DATA FOR REVIEW Block Start
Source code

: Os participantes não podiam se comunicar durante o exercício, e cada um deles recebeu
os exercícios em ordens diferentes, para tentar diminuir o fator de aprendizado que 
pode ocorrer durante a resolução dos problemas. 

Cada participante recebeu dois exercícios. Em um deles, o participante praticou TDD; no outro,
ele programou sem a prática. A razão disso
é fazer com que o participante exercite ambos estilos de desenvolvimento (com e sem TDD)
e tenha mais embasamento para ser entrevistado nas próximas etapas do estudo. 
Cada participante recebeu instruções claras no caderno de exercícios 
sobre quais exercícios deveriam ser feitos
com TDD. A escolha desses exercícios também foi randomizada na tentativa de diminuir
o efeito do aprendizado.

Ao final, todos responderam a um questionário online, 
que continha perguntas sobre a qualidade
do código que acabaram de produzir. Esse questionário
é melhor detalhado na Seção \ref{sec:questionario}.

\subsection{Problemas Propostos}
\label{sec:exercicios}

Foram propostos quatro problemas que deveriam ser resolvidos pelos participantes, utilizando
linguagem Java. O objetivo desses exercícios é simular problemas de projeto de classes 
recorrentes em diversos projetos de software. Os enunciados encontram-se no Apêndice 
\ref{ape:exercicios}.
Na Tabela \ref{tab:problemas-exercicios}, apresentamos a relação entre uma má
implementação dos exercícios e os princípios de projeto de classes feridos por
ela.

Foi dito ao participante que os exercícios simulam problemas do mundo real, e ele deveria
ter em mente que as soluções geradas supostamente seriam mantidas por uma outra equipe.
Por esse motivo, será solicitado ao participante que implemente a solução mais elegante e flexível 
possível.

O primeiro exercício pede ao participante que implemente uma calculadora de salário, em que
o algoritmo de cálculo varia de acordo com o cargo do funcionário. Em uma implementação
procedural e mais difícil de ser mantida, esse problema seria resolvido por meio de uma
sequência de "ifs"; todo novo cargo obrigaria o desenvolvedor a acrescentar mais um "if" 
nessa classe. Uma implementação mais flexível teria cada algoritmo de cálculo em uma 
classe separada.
DATA FOR REVIEW Block End
# EXERCISE PROMPT:
Check each line of the entries above, and show every one holding the word "aprendizado".

# TASK ANSWER:
os exercícios em ordens diferentes, para tentar diminuir o fator de aprendizado que 
o efeito do aprendizado.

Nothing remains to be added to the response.